Then, it is investigated whether the available toxicological data for the gadolinium compounds under consideration in this toxicokinetics assessment (i.e. gadolinium oxide and gadolinium oxalate) support the indications of limited oral absorption.

 

Gadolinium oxide was shown not to be harmful or toxic to rodents after single oral administration, in four different studies (key studies: LD50 rats > 2000 mg/kg bw, Clouzeau, 1994, Klimisch 1; LD50 rats > 5000 mg/kg bw, Shapiro, 1990, Klimisch 1; supporting studies: LD 50 rats > 1000 mg/kg bw (i.e. the only dose tested in this study), Bruce et al., 1963, Klimisch 3; LD 50 mice (after injection into the stomach) > 10,000 mg/kg bw, Mogilevskaya and Roshchina, 1964, Klimisch 4). No clinical signs, deleterious effects, apparent abnormalities at macroscopic examinations or mortality were noted following exposure to the test item.

 

After single oral administration of 2000 mg gadolinium oxalate/kg bw to female rats, no mortality or clinical signs were recorded (Mátyás, 2016, Klimisch 1). The LD50 was concluded to be greater than 2000 mg/kg bw.

 

The absence of systemic effects after single oral administration of gadolinium oxide and gadolinium oxalate is supportive of limited bioavailability of gadolinium for uptake in the small intestine, as discussed above.

 

In a combined repeated dose toxicity study with the reproduction/developmental toxicity screening test in Wistar rats, gadolinium oxide was tested at 110, 330 and 1200/1008 mg/kg bw/day (1200 mg/kg bw/day until day 17 of the study, 1008 mg/kg bw/day from day 18 to the end of the study due to an erroneous dosing). The NOAEL (No Observed Adverse Effect Level) for systemic toxicity of the parent animals was ≥ 1200/1008 mg/kg/day based on the absence of adverse effects: at this test dose, there was no mortality among parent animals, no clinical findings (daily or weekly), no differences in the functional observational battery (including grip strength and locomotor activity), no differences in mean absolute or relative organ weights, and no overt macroscopical or microscopical findings of toxicological relevance (Papineau, 2017, Klimisch 1).

 

Regarding the reproductive data, there were no effects of the treatment on mating, fertility, and gestation indexes of the parents, no effects on viability, clinical signs, body weight, and sex ratio of the pups, and no test-item related findings in the pups at post-mortem examination. However, the NOAEL for reproductive performance and toxic effects on progeny was reported to be 330 mg/kg bw/day, based on a higher non-statistically significant mean post-implantation loss. These results were due to the contribution of 2 females of the high dose group which delivered 7 live pups.

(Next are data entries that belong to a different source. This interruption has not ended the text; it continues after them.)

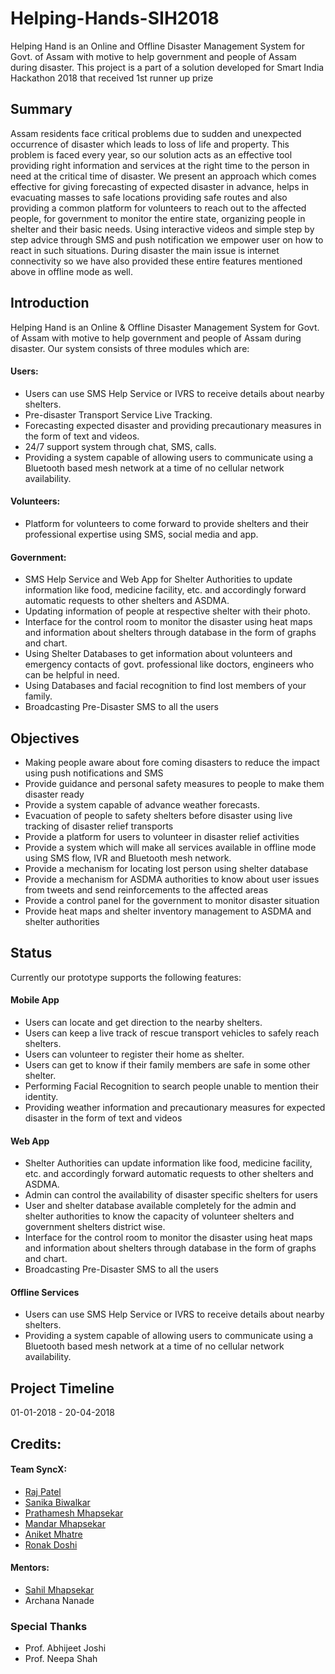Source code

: # Helping-Hands-SIH2018
Helping Hand is an Online and Offline Disaster Management System for Govt. of Assam with motive to help government and people of Assam during disaster. This project is a part of a solution developed for Smart India Hackathon 2018 that received 1st runner up prize

## Summary
Assam residents face critical problems due to sudden and unexpected occurrence of disaster which leads to loss of life and property. This problem is faced every year, so our solution acts as an effective tool providing right information and services at the right time to the person in need at the critical time of disaster. We present an approach which comes effective for giving forecasting of expected disaster in advance, helps in evacuating masses to safe locations providing safe routes and also providing a common platform for volunteers to reach out to the affected people, for government to monitor the entire state, organizing people in shelter and their basic needs. Using interactive videos and simple step by step advice through SMS and push notification we empower user on how to react in such situations. During disaster the main issue is internet connectivity so we have also provided these entire features mentioned above in offline mode as well. 

## Introduction
Helping Hand is an Online & Offline Disaster Management System for Govt. of Assam with motive to help government and people of Assam during disaster. Our system consists of three modules which are:

#### Users:
* Users can use SMS Help Service or IVRS to receive details about nearby shelters.
* Pre-disaster Transport Service Live Tracking.
* Forecasting expected disaster and providing precautionary measures in the form of text and videos.
* 24/7 support system through chat, SMS, calls.
* Providing a system capable of allowing users to communicate using a Bluetooth based mesh network at a time of no cellular network availability.

#### Volunteers:
* Platform for volunteers to come forward to provide shelters and their professional expertise using SMS, social media and app.

#### Government:
* SMS Help Service and Web App for Shelter Authorities to update information like food, medicine facility, etc. and accordingly forward automatic requests to other shelters and ASDMA.
* Updating information of people at respective shelter with their photo.
* Interface for the control room to monitor the disaster using heat maps and information about shelters through database in the form of graphs and chart.
* Using Shelter Databases to get information about volunteers and emergency contacts of govt. professional like doctors, engineers who can be helpful in need.
* Using Databases and facial recognition to find lost members of your family.
* Broadcasting Pre-Disaster SMS to all the users

## Objectives
* Making people aware about fore coming disasters to reduce the impact using push notifications and SMS
* Provide guidance and personal safety measures to people to make them disaster ready
* Provide a system capable of advance weather forecasts.
* Evacuation of people to safety shelters before disaster using live tracking of disaster relief transports
* Provide a platform for users to volunteer in disaster relief activities
* Provide a system which will make all services available in offline mode using SMS flow, IVR and Bluetooth mesh network.
* Provide a mechanism for locating lost person using shelter database
* Provide a mechanism for ASDMA authorities to know about user issues from tweets and send reinforcements to the affected areas
* Provide a control panel for the government to monitor disaster situation 
* Provide heat maps and shelter inventory management to ASDMA and shelter authorities


## Status
Currently our prototype supports the following features:

#### Mobile App
* Users can locate and get direction to the nearby shelters.
* Users can keep a live track of rescue transport vehicles to safely reach shelters.
* Users can volunteer to register their home as shelter.
* Users can get to know if their family members are safe in some other shelter.
* Performing Facial Recognition to search people unable to mention their identity.
* Providing weather information and precautionary measures for expected disaster in the form of text and videos

#### Web App
* Shelter Authorities can update information like food, medicine facility, etc. and accordingly forward automatic requests to other shelters and ASDMA.
* Admin can control the availability of disaster specific shelters for users
* User and shelter database available completely for the admin and shelter authorities to know the capacity of volunteer shelters and government shelters district wise.
* Interface for the control room to monitor the disaster using heat maps and information about shelters through database in the form of graphs and chart.
* Broadcasting Pre-Disaster SMS to all the users

#### Offline Services
* Users can use SMS Help Service or IVRS to receive details about nearby shelters.
* Providing a system capable of allowing users to communicate using a Bluetooth based mesh network at a time of no cellular network availability.

## Project Timeline
01-01-2018 - 20-04-2018

## Credits:
#### Team SyncX:
* [Raj Patel](https://www.github.com/Raj-7799)
* [Sanika Biwalkar](https://www.github.com/sanikabiwalkar)
* [Prathamesh Mhapsekar](https://github.com/prathmesh36)
* [Mandar Mhapsekar](https://github.com/mandar10)
* [Aniket Mhatre](https://github.com/aniketmhatre88)
* [Ronak Doshi](https://github.com/Ronak-59)
#### Mentors:
* [Sahil Mhapsekar](https://www.github.com/apherio)
* Archana Nanade

### Special Thanks
* Prof. Abhijeet Joshi
* Prof. Neepa Shah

Although a high variability was observed at this dose level (standard deviation: 20.2), an effect of treatment with the test item could not be excluded and might be the result of limited uptake of Gd3+. However, it should be noted that the observed effects do not trigger classification.

 

Further, the results of a less detailed supporting study, in which guinea pigs received a dose of 2000 mg/kg bw of gadolinium oxide by oral gavage every other day for a month, are in line with the findings of Papineau (2017) on systemic effects in parent animals, as no significant adverse effects related to exposure to the test item were observed (Mogilevskaya and Roshchina, 1964, Klimisch 4).

 

The available toxicological data reported above (oral exposure) demonstrate no overt adverse effects for most endpoints after exposure to gadolinium oxide or gadolinium oxalate and do not trigger classification. Based on the equally poor water solubility of gadolinium oxide and gadolinium oxalate, it is expected that the bioavailability/bioaccessibility of the common element Gd3+will be equally low and too low to elicit effects in living organisms. The results of these studies do not provide reasons to deviate from the assumption that absorption of gadolinium following oral exposure to gadolinium oxide and gadolinium oxalate is limited.

 

Absorption from the gastro-intestinal lumen can occur by passive diffusion but also by specialised transport systems. Regarding absorption by passive diffusion, the lipid solubility and the ionisation are important. However, metal compounds such as gadolinium oxalate/oxide are usually not lipid soluble and are thus expected to be poorly absorbed by passive diffusion (Beckett et al., 2007). It has been demonstrated that several metals can cross cell membranes via ion channels or specific carriers intended for endogenous substrates (Beckett et al., 2007). For gadolinium compounds, there is no direct experimental evidence for the existence of a mechanism of transport responsible for uptake of Gd3+. It has however been described that gadolinium is very close to the divalent calcium ion as reflected by size, bonding, coordination, and donor atom preference (Evans, 1990). The ionic radius of Gd3+ (107.8 pm) is close to that of Ca2+ (114 pm) and therefore this rare earth element could be a calcium channel blocker. In certain in vitro/ex vivo studies, Gd3+ (from soluble forms) was demonstrated to be a blocker for several types of voltage-gated calcium channels at nano- to micromolar concentrations (Konoha et al., 2004; Palasz and Czekaj, 2000; Zhang and ter Keurs, 1996), which suggests that bioavailable Gd3+ might be taken up into the systemic circulation via such channels. This would of course require the presence of free Gd3+ in the system, which is unlikely to occur to a significant extent after oral exposure to insoluble/poorly soluble compounds such as gadolinium oxide/oxalate (see further).

 

Based on the abovementioned information on the physicochemical characteristics of gadolinium oxalate/oxide, the indications from literature on the limited absorptionafter oral exposure to gadolinium trichloride (a water soluble gadolinium compound), and the available toxicological data for gadolinium oxalate/oxide, the absorption factor for gadolinium after oral exposure to gadolinium oxalate/oxide is set at 1% as a worst case for risk assessment purposes.

 

Respiratory absorption

Low exposure to gadolinium oxalate/oxide is expected based on the inherent properties of these compounds. No vapour pressure value has been determined as these compounds do not melt below 300°C (Demangel, 2016a,b). Therefore, inhalation of gadolinium oxalate/oxide as a vapour is not likely to occur.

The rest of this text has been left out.